> [What you will do]:
Note each line of the entries that includes "free". Then copy those lines.

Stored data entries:
******

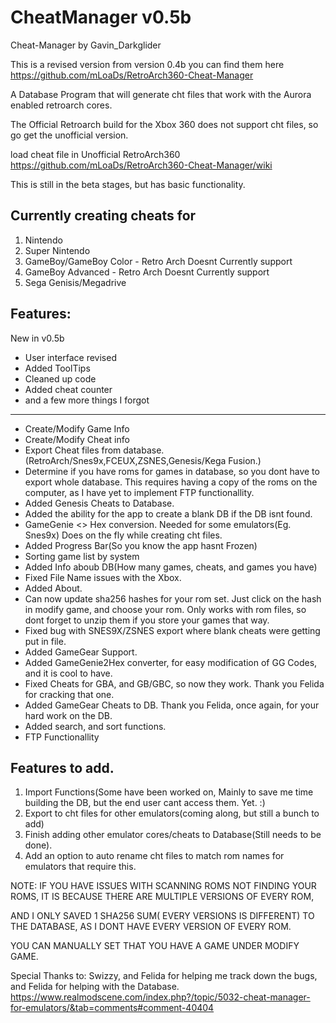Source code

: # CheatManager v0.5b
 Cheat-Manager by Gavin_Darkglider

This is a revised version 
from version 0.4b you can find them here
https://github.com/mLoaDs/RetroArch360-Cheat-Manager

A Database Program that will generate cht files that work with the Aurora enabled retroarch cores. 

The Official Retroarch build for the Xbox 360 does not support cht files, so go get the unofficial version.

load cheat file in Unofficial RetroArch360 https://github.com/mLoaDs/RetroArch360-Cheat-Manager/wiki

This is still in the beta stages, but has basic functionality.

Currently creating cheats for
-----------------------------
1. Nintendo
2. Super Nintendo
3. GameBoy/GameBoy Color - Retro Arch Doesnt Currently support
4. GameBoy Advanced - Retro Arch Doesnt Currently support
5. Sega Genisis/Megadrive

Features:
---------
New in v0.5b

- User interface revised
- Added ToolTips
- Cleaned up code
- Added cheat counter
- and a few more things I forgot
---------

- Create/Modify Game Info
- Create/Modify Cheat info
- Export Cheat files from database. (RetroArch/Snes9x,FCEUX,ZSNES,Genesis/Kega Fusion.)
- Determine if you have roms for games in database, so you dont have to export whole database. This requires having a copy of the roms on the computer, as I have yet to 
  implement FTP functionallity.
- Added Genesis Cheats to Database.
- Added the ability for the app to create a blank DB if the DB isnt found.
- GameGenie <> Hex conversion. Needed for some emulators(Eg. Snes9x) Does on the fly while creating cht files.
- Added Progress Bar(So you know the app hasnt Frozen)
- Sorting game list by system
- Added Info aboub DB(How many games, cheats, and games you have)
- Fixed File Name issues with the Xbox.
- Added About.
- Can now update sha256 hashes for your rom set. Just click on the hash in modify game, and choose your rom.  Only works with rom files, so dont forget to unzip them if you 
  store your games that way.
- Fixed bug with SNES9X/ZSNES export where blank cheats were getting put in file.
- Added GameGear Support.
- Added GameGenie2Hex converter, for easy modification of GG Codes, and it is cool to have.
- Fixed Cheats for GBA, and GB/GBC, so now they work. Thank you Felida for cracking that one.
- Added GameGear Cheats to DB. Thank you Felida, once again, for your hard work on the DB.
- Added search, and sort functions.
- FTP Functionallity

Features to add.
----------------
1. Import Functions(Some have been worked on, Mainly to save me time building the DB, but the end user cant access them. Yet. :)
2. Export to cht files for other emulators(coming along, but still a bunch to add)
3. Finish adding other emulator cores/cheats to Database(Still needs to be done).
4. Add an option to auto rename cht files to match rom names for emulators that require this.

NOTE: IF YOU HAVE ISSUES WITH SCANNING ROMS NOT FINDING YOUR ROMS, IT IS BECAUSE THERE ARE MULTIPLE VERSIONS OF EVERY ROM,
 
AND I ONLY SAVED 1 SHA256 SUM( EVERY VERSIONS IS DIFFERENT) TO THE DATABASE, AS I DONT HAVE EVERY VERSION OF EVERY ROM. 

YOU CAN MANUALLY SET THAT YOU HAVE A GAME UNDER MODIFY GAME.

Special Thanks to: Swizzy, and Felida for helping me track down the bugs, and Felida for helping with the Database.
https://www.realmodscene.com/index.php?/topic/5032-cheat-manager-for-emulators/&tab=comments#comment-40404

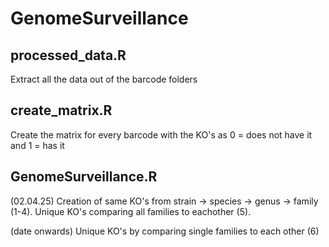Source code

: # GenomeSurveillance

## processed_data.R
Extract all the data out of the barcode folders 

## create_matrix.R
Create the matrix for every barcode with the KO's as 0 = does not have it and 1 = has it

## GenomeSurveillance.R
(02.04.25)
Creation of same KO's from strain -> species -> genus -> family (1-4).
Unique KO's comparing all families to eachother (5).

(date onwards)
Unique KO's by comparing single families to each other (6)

******

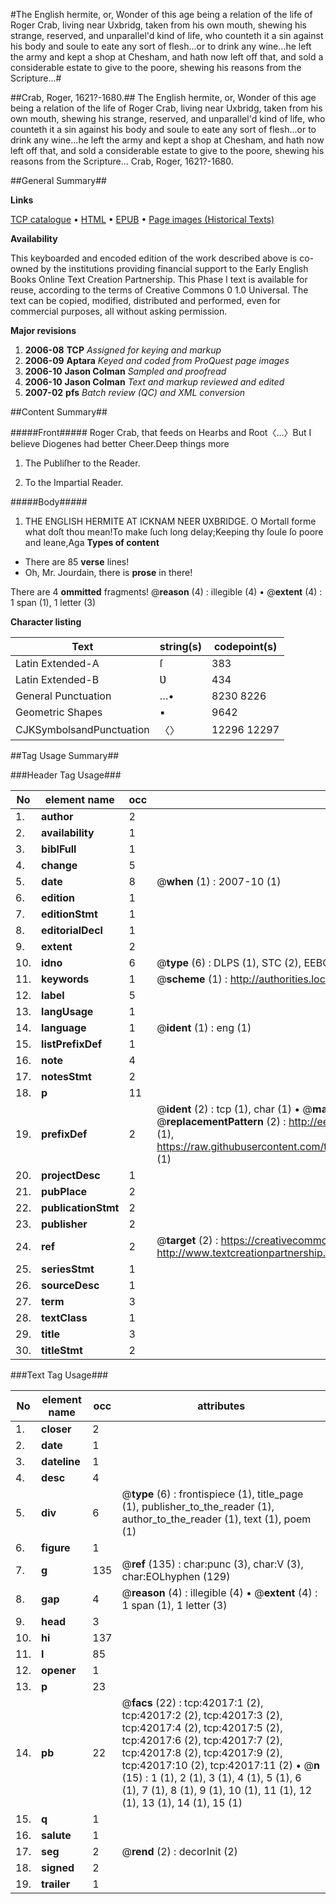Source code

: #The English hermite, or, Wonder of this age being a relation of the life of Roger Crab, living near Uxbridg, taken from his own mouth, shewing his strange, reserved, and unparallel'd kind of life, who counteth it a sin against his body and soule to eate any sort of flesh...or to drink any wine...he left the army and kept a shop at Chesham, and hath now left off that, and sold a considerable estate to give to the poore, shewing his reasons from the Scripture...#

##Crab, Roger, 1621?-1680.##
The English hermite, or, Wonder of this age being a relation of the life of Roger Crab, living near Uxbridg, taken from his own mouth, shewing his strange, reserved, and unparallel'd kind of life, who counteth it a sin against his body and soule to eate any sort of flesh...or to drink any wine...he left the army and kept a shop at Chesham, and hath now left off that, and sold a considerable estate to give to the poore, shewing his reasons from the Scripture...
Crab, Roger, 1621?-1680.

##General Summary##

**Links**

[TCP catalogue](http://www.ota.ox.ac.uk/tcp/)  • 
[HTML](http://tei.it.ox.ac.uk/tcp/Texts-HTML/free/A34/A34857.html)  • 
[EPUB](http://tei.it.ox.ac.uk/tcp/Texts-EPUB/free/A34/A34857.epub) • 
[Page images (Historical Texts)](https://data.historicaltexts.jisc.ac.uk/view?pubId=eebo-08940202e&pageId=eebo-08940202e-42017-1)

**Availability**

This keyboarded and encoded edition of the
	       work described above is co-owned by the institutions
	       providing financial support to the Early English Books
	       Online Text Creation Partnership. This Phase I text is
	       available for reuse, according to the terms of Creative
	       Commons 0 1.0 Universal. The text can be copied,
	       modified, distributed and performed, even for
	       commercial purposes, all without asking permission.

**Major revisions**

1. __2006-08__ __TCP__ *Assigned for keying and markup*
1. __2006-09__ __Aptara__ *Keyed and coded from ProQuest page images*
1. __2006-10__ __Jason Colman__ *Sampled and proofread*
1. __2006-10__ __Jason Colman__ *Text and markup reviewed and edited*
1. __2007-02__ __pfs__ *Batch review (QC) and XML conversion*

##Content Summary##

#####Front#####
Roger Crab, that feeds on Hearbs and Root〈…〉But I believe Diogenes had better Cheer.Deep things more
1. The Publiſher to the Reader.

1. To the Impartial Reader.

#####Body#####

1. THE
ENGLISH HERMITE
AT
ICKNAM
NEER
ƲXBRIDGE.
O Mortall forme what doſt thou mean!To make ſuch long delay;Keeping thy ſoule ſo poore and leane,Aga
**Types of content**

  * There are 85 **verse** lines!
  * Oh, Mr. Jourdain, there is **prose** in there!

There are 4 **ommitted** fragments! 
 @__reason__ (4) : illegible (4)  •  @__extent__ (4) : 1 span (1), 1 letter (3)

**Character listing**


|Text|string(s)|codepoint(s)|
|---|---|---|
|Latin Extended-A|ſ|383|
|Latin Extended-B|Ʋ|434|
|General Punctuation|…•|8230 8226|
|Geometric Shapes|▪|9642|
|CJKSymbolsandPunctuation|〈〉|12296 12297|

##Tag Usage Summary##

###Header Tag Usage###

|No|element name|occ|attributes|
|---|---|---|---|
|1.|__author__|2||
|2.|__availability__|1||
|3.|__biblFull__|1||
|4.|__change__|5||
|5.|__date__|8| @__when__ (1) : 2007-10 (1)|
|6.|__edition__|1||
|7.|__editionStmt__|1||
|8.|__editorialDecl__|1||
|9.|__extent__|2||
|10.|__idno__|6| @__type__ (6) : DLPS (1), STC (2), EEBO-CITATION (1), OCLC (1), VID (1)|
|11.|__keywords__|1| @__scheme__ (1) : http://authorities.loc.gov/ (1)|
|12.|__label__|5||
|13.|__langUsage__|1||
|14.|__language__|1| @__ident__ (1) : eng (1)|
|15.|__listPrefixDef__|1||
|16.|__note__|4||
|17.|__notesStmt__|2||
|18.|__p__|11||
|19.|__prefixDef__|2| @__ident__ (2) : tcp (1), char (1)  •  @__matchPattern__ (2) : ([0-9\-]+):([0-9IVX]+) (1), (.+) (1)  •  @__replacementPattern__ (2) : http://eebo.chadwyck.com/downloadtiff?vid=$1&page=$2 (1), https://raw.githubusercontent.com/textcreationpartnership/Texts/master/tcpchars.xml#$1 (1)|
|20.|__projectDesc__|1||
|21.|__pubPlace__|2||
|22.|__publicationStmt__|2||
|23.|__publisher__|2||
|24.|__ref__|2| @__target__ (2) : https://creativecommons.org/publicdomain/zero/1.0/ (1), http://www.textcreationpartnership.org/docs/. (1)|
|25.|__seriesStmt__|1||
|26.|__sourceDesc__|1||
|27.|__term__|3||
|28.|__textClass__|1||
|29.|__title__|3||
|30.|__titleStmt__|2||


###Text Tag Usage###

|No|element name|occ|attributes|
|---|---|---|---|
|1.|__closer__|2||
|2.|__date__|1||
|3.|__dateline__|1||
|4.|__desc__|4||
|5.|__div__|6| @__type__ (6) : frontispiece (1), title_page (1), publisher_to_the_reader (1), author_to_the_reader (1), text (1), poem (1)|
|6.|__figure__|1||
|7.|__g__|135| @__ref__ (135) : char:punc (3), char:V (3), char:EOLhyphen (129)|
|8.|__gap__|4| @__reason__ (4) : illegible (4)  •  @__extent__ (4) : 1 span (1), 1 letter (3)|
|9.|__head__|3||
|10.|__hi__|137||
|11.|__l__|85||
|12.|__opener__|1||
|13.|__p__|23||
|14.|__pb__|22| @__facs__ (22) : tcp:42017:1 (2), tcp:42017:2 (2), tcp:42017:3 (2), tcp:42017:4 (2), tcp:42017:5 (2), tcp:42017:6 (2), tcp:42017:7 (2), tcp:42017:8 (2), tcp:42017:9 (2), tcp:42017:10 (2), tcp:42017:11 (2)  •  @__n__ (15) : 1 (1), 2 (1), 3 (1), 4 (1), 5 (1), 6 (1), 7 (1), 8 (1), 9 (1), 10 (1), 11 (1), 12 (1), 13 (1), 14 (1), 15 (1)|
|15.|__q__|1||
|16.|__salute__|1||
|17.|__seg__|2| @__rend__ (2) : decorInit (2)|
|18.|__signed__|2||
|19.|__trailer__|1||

******

> [Task response]:
[HTML](http://tei.it.ox.ac.uk/tcp/Texts-HTML/free/A34/A34857.html)  • 
[EPUB](http://tei.it.ox.ac.uk/tcp/Texts-EPUB/free/A34/A34857.epub) • 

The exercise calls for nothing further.